Methods: Through a computerized search of the WiSSP data, radiographic anomalies were identified in 517/2032 cases with radiographs. For these 517 cases, radiographs were compared with data including perinatal and family history, clinical examination, photographs, autopsy, placental pathology, and laboratory results to determine what role the radiograph played in assigning cause of fetal death.

Results: 234/517(45%) anomalous radiographs were sufficient to make a diagnosis. 30/2032(1.5%) radiographs resulted in a diagnosis that would otherwise have been missed, and 204/2032 (10.0%) provided confirmation of a diagnosis for an overall diagnostic yield of 11.5%. 197/517(38%) helped identify abnormalities contributing to fetal death. Conditions recognized on radiographs included hydrops(165), skeletal dysplasias(25), Mendelian other than skeletal dysplasias(38), chromosomal(95), sporadic birth defects(116), multiple congenital anomalies(43), and non-genetic conditions such as fetal sepsis(12). Only 16/517(3%) did not help assign cause of death, 15/517(3%) were misleading, and 56/517(11%) were incidental anomalies that did not explain fetal death.

Conclusion: Radiographs are useful for recognizing skeletal dysplasias, other birth defects involving bones, and soft tissue abnormalities. Radiographs provided an overall diagnostic yield comparable to other parts of the stillbirth evaluation and are especially valuable in the absence of autopsy and photographs. With the possible exception of cases where a definitive cause of death is known immediately, radiographs should remain a routine part of stillbirth evaluation.

Developing a Reference Framework for Cross-Mapping between Different Dental Diagnostic Terminologies

Vesel MK, Shimpi NA, Acharya A.
Biomedical Informatics Research Center
Research Area: Dental Informatics 

Megan Vesel
Megan Vesel
Northern Michigan University

Background: Unlike in medicine, there are no nationally standardized diagnostic terminology sets (DTS) for dentistry.
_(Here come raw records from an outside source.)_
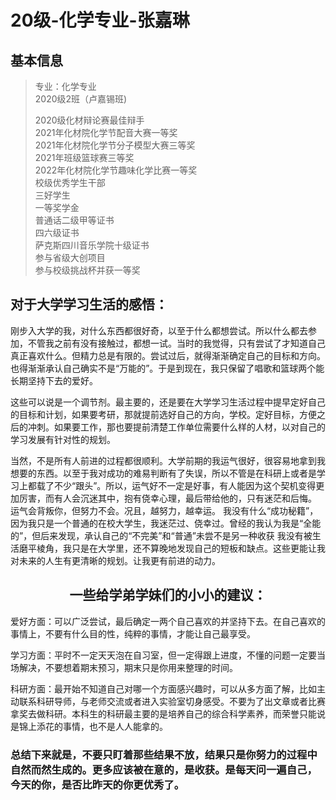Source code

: # 20级-化学专业-张嘉琳


## 基本信息
> 专业：化学专业<br>
> 2020级2班（卢嘉锡班)<br>
> 
>2020级化材辩论赛最佳辩手<br>
2021年化材院化学节配音大赛一等奖<br>
2021年化材院化学节分子模型大赛三等奖<br>
2021年班级篮球赛三等奖<br>
2022年化材院化学节趣味化学比赛一等奖<br>
校级优秀学生干部<br>
三好学生<br>
一等奖学金<br>
普通话二级甲等证书<br>
四六级证书<br>
萨克斯四川音乐学院十级证书<br>
参与省级大创项目<br>
参与校级挑战杯并获一等奖<br>


## 对于大学学习生活的感悟：
刚步入大学的我，对什么东西都很好奇，以至于什么都想尝试。所以什么都去参加，不管我之前有没有接触过，都想一试。当时的我觉得，只有尝试了才知道自己真正喜欢什么。但精力总是有限的。尝试过后，就得渐渐确定自己的目标和方向。也得渐渐承认自己确实不是“万能的”。于是到现在，我只保留了唱歌和篮球两个能长期坚持下去的爱好。

这些可以说是一个调节剂。最主要的，还是要在大学学习生活过程中提早定好自己的目标和计划，如果要考研，那就提前选好自己的方向，学校。定好目标，方便之后的冲刺。如果要工作，那也要提前清楚工作单位需要什么样的人材，以对自己的学习发展有针对性的规划。

当然，不是所有人前进的过程都很顺利。大学前期的我运气很好，很容易地拿到我想要的东西。以至于我对成功的难易判断有了失误，所以不管是在科研上或者是学习上都载了不少“跟头”。所以，运气好不一定是好事，有人能因为这个契机变得更加厉害，而有人会沉迷其中，抱有侥幸心理，最后带给他的，只有迷茫和后悔。
运气会背叛你，但努力不会。况且，越努力，越幸运。
我没有什么“成功秘籍”，因为我只是一个普通的在校大学生，我迷茫过、侥幸过。曾经的我认为我是“全能的”，但后来发现，承认自己的“不完美”和“普通”未尝不是另一种收获
我没有被生活磨平棱角，我只是在大学里，还不算晚地发现自己的短板和缺点。这些更能让我对未来的人生有更清晰的规划。让我更有前进的动力。

## <center>一些给学弟学妹们的小小的建议：</center>

爱好方面：可以广泛尝试，最后确定一两个自己喜欢的并坚持下去。在自己喜欢的事情上，不要有什么目的性，纯粹的事情，才能让自己最享受。

学习方面：平时不一定天天泡在自习室，但一定得跟上进度，不懂的问题一定要当场解决，不要想着期末预习，期末只是你用来整理的时间。

科研方面：最开始不知道自己对哪一个方面感兴趣时，可以从多方面了解，比如主动联系科研导师，与老师交流或者进入实验室切身感受。不要为了出文章或者比赛拿奖去做科研。本科生的科研最主要的是培养自己的综合科学素养，而荣誉只能说是锦上添花的事情，也不是人人能拿的。


### **总结下来就是，不要只盯着那些结果不放，结果只是你努力的过程中自然而然生成的。更多应该被在意的，是收获。是每天问一遍自己，今天的你，是否比昨天的你更优秀了。**
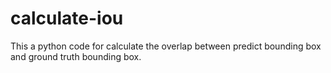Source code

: # calculate-iou
This a python code for calculate the overlap between predict bounding box and ground truth bounding box.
International Classification of Disease (ICD) codes do cover some of the diagnoses in dentistry; however it is not granular enough. A more granular, dental-specific DTS, EZCodes, was created by Harvard University. American Dental Association has also developed a DTS called SNODENT for dentistry. Our objective was to develop a reference framework between ICD and EZCodes and to understand the coverage of the diagnostic terms across these DTSs.

Methods: Cross-mapping was achieved by looking for semantic and/or syntactic matching terms between ICD-9-to-ICD-10, ICD-9-to-EZCodes, and ICD-10-to-EZCodes. Mapping between each term was coded as complete, partial or no match. Once all terms were mapped between two DTSs, we categorized the type of relationship as one-to-one, one-to-many, or many-to-one. All mapping was done using online references, and searching for direct or related matches. Cross-mapping was then reviewed by a dentist for accuracy.
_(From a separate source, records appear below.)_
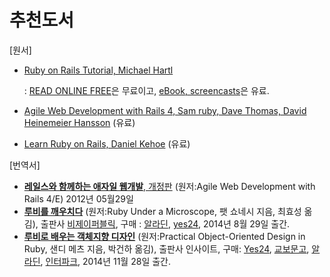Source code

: # 추천도서

[원서]

* [Ruby on Rails Tutorial, Michael Hartl](http://www.railstutorial.org)

  : [READ ONLINE FREE](http://www.railstutorial.org/book)은 무료이고, [eBook, screencasts](http://www.railstutorial.org/#pricing)은 유료.

* [Agile Web Development with Rails 4, Sam ruby, Dave Thomas, David Heinemeier Hansson](http://pragprog.com/book/rails4/agile-web-development-with-rails-4) (유료)
* [Learn Ruby on Rails, Daniel Kehoe](http://learn-rails.com/learn-ruby-on-rails.html) (유료)

[번역서]

* [**레일스와 함께하는 애자일 웹개발**, 개정판](http://book.interpark.com/product/BookDisplay.do?_method=Detail&sc.shopNo=0000400000&dispNo=&sc.prdNo=210459099) (원저:Agile Web Development with Rails 4/E) 2012년 05월29일
* [**루비를 깨우치다**](http://bjpublic.tistory.com/205) (원저:Ruby Under a Microscope, 팻 쇼네시 지음, 최효성 옮김), 출판사 [비제이퍼블릭](http://bjpublic.tistory.com), 구매 : [알라딘](http://www.aladin.co.kr/shop/wproduct.aspx?ISBN=8994774769), [yes24](http://www.yes24.com/24/goods/14163047?scode=032&OzSrank=1), 2014년 8월 29일 출간.
* [**루비로 배우는 객체지향 디자인**](http://www.insightbook.co.kr/post/8327) (원저:Practical Object-Oriented Design in Ruby, 샌디 메츠 지음, 박건하 옮김), 출판사 인사이트, 구매: [Yes24](http://www.yes24.com/24/Goods/15254976?Acode=101), [교보문고](http://www.kyobobook.co.kr/product/detailViewKor.laf?mallGb=KOR&ejkGb=KOR&orderClick=LEB&barcode=9788966261239), [알라딘](http://www.aladin.co.kr/shop/wproduct.aspx?ISBN=896626123X), [인터파크](http://book.interpark.com/product/BookDisplay.do?_method=detail&sc.shopNo=0000400000&sc.prdNo=226933824&sc.saNo=003002001&bid1=search&bid2=product&bid3=title&bid4=001), 2014년 11월 28일 출간.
Results: Overall, ICD-9-to-EZCodes showed 36% of the terms matched, of these, 35% completely matched, 65% partially matched. ICD-10-to-EZCodes had a greater amount of matching codes at 47%, out of which 74% completely matched, and 26% partially matched. ICD-9-to-ICD-10 showed 95% matching, with 70% complete and 30% partial matches.

Conclusions: This study developed a reference framework for cross-mapping between different dental diagnostic terminologies. Our results confirm the ICD-9-to-ICD-10 cross-mapping had the largest amount of complete and partial matches and lowest amount of no matches, as expected when comparing related terminologies. Being a detailed dental diagnostic vocabulary, EZCodes had the largest percentage of no matches to ICD-9 and ICD-10. Additionally, ICD-10 was more in depth than ICD-9, explaining why ICD-10 more closely matched the granularity of EZCodes, with fewer no matches in ICD-10-to-EZCodes than in ICD-9-to-EZCodes.